IDA must ensure two-tier recovery is avoided as economy improves
Areas that have lagged should not be left behind in an economic recovery
Barry O’Leary, chief executive of the IDA, with Richard Bruton, Minister for Jobs Enterprise & Innovation, and Frank Ryan, IDA chairman at a presentation on the organisation’s 2013 end-of-year statement.Photograph: Alan Betson
It is hard to criticise the IDA when it creates 13,367 jobs, mostly high-end posts, from foreign direct investment (FDI) in a single year, as it did in 2013.
It led to a net increase in employment of 7,071 when jobs losses are taken into account, and the IDA said 2013 saw its highest level of job creation in a decade.
The number of companies choosing to base themselves in Ireland for the first time also rose by almost 20 per cent compared with 2012, leading Minister for Jobs Richard Bruton to praise “another record year for multinational companies, with targets exceeded”.
The big investments came from leading names such as Deutsche Bank, Twitter, eBay, Facebook, Airbnb and others. All this against a backdrop of stormy weather coming from Europe, even if the US and UK showed some recovery.
But chief executive Barry O’Leary’s announcement yesterday, alongside his retirement from the agency, that the IDA will build manufacturing facilities outside the major urban centres is possibly an indication of a focus on areas that have not seen as much attention as others.
Fianna Fáil spokesman on jobs Dara Calleary yesterday warned against regional neglect. While praising the IDA’s performance, he said “many other areas of the country seem to have lost out entirely”.
Figures provided to him in response to parliamentary questions showed that between 2012 and the first eight months of 2013, the IDA sponsored only one site visit to Leitrim, three to Mayo, four to Roscommon and five each to Donegal and Cavan. “This compares to 50 IDA visits to Limerick, 66 to Cork and 348 to Dublin. In fact, Dublin accounted for 55 per cent of all IDA site visits in the first eight months of 2013.”
He further argued that when the IDA focused on a region it achieved results, such as securing 450 eBay jobs for Dundalk in 2012.
However, the IDA yesterday said it needed to create new “property capacity in regional locations” where “the private sector is unable currently to develop property solutions”.
The developments in Waterford and Athlone will be the first facilities to be built by the IDA in almost five years and are a welcome acknowledgement it will actively target jobs where they are needed.
While Mr O’Leary mentioned possible additional IDA developments in Galway, Letterkenny and Limerick, Mr Calleary makes a valid point.
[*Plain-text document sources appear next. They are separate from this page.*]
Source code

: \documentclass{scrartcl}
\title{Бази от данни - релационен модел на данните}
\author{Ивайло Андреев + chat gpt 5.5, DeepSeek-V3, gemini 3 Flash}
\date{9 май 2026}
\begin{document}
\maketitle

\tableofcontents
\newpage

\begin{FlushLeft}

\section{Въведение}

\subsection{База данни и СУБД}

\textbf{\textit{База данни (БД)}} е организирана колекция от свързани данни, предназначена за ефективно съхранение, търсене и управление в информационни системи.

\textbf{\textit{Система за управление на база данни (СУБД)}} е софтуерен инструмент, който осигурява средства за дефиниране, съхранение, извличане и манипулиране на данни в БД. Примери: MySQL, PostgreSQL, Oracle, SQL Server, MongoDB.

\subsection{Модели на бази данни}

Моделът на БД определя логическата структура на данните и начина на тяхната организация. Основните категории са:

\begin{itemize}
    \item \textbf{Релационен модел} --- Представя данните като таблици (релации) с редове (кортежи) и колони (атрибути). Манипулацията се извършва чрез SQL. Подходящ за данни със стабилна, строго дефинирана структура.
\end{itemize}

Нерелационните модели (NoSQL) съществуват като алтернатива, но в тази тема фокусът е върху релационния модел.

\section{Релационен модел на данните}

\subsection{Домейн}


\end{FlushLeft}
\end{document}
Other areas that have lagged behind should not be left behind, especially now as the economy enters recovery mode. A two-tier recovery must be avoided.
Although O’Leary is leaving the IDA, he will stay on until a replacement is appointed later this year. The agency is in the fourth year of its Horizon 2020 strategy, and a successor plan will have to be formulated.
“We need to look beyond our current strategy and it’s really important that whoever is involved in the formulation of that strategy is involved in the delivery of it,” O’Leary said.
The IDA also announced yesterday it is examining how to bring in new forms of FDI, a process that will have to be driven by O’Leary’s successor.